Scheffler goes without a birdie and narrowly avoids early exit from US Open


PINEHURST, N.C. (AP) — Scottie Scheffler chose iron off the tee for position Friday in the U.S. Open and sent it well right of the fairway toward trouble, whether that was a bunker or the dusty dunes or the native plants dotting the landscape.

“What are you DOING?” he said to himself as he watched the ball sail offline.

Not playing great golf would have been one answer if he wanted one.

Pinehurst No. 2 has been getting the best of the No. 1 player in the world. Scheffler had his first birdie-free round in just over two years, a 4-over 74 that left him doubtful he would be back for the weekend.

He barely made it, his 5-over 145 making the cut on the number and leaving him 10 shots behind Ludvig Aberg of Sweden.

“Today I just couldn’t get the putts to fall,” Scheffler said. “This golf course can be unpredictable at times, and maybe it got the better of me the last couple days.

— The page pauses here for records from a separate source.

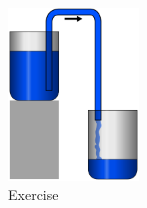 \documentclass[12pt]{article}
\begin{document}
\begin{figure}[h!]
  \begin{center}
    \includegraphics[height=1.8in]{images/Syphon.png}
    \caption{Exercise \theexample }
    \label{3}
  \end{center}
\end{figure}
\end{document}
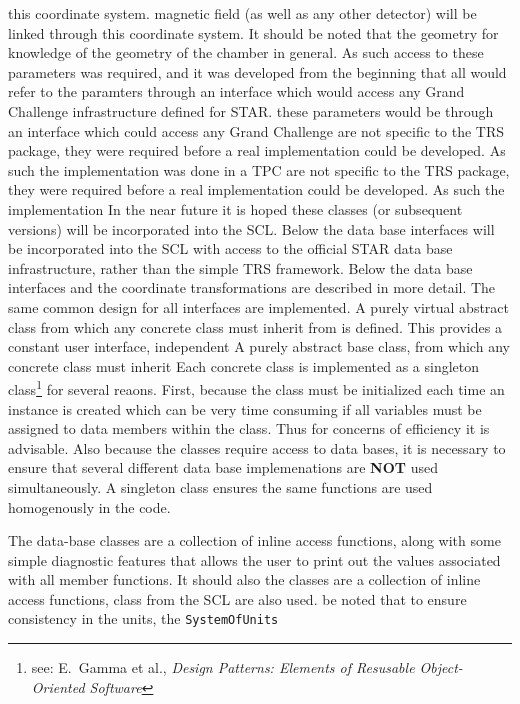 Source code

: \documentclass[twoside]{article}
\newcommand{\name}[1]{\textsf{#1}}%
\newcommand{\comp}[1]{\texttt{#1}}%
\begin{document}
this coordinate system.
magnetic field (as well as any other detector) will be linked through
this coordinate system.  It should be noted that the geometry for
knowledge of the geometry of the chamber in general.  As such access
to these parameters was required, and it was developed from the
beginning that all would refer to the paramters through an interface
which would access any Grand Challenge 
infrastructure defined for STAR.
these parameters would be through an interface
which could access any Grand Challenge 
are not specific to the \name{TRS} package, they were required before a 
real implementation
could be developed.  As such the implementation was done in a TPC
are not specific to the \name{TRS} package, they were required before
a  real implementation could be developed.  As such the implementation
In the near future it is hoped these classes (or subsequent versions) 
will be incorporated into the SCL.   Below the data base interfaces
will be incorporated into the \name{SCL} with access to the official
STAR data base infrastructure, rather than the simple \name{TRS} framework.
Below the data base interfaces
and the coordinate transformations are described in more detail.
The same common design for all interfaces are implemented.  A purely
virtual abstract class from which any concrete class must inherit
from is defined.  This provides a constant user interface, independent
A purely abstract base class, from which any concrete class must inherit
Each concrete class is implemented as
a singleton class\footnote{see: E.~Gamma et al., {\em Design Patterns: Elements of Resusable Object-Oriented Software}}
for several reaons.  
 First, because the class must be initialized each
time an instance is created which can be very time consuming if
all variables must be assigned to data members within the class.  Thus
for concerns of efficiency it is advisable.  Also because the classes
require access to data bases, it is necessary to ensure that
several different data base implemenations are {\bf NOT} used simultaneously.
A singleton class ensures the same functions are used homogenously
in the code.

The data-base classes are a collection of inline access functions,
along with some simple diagnostic features that allows the user to print out
the values associated with all member functions.  It should also
the classes are a collection of inline access functions,
class from the SCL   are also
used. 
be noted that to ensure consistency in the units, the \comp{SystemOfUnits}
\end{document}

I’ll sit down and think about where we’re going and figure it out.”

So much more was expected of Scheffler for so many reasons. He was coming off his fifth victory of the year at the Memorial, another tough test, making him the first player since Tom Watson in 1980 to win five times on the PGA Tour before the U.S. Open.

He had only finished out of the top 10 once this year, and that was a tie for 17th at The American Express in the California desert.

Most of the damage came on one hole, the par-5 fifth, among the easiest at Pinehurst No. 2. Scheffler was in the fairway and some 10 yards away from having a decent look at eagle. Instead, his ball tumbled off the crowned green to the left into a sandy patch with wiregrass bushes, facing a shot up a steep hill to a short pin.

He would have preferred a low runner, except he felt a bush was in his path, so he tried to bump it into the hill. It came up woefully short and rolled back into the sandy area. Then, he blasted it up and over the green. He hit is weakest chip of the day — maybe the year — to 15 feet. And then he missed the putt and ended up with a double bogey.

“Probably on any other golf course, if I hit those two shots — driver, 3-wood — into a green on a par 5, I probably have a pretty good look at birdie,” Scheffler said. “I’m not going to be walking off with a 7. Just unfortunate place for me to put myself.”

It wasn’t just that hole. Scheffler didn’t convert reasonable birdies on three holes early, and he had a tee shot come back off the green on the par-3 15th. He chipped up just beyond 15 feet and thought his par putt was good all the way until it grazed the edge.

Scheffler flipped his putter in the air in disbelief — a common scene in this aggravating game, except he didn’t even attempt to catch it, letting it fall to the turf.

Three holes later, his driver sailed right on the 18th as he was making the turn, and Scheffler smashed the tee in the ground in disgust as it sailed into the unknown. Those kind of shots are easily found. It’s just that players have no idea what kind of break they’re going to get — clean lie, soft lie, between wiregrass bushes or right behind them. It gets old.

“I think this golf course is fun to play. It’s exciting,” Scheffler said. “The only aspect of it I don’t really love is the unpredictability of the native areas. I would have preferred for it to be Bermuda rough, but I’m not a course designer.

“My job is to not hit it in there as often as I did this week.”

It also left him wondering about his preparation. Winning can be draining, and Scheffler said he was feeling it after a tough win at Muirfield Village. He prefers not to play the week before a major, but the Memorial is a tough one to miss, not only as a $20 million signature event, but due to Jack Nicklaus creating and hosting the tournament.

“It definitely was a little bit of fatigue,” he said.

Give him a mulligan, and Scheffler said he might have come to Pinehurst No. 2 before he headed to Ohio for the Memorial. He says he might not have been as prepared as he prefers when he stepped onto the first tee Thursday afternoon.

But was it fun?

“Not really,” Scheffler said. “Playing poor golf is not fun. But I like the challenging aspect of it.”

And now he gets two more days of it.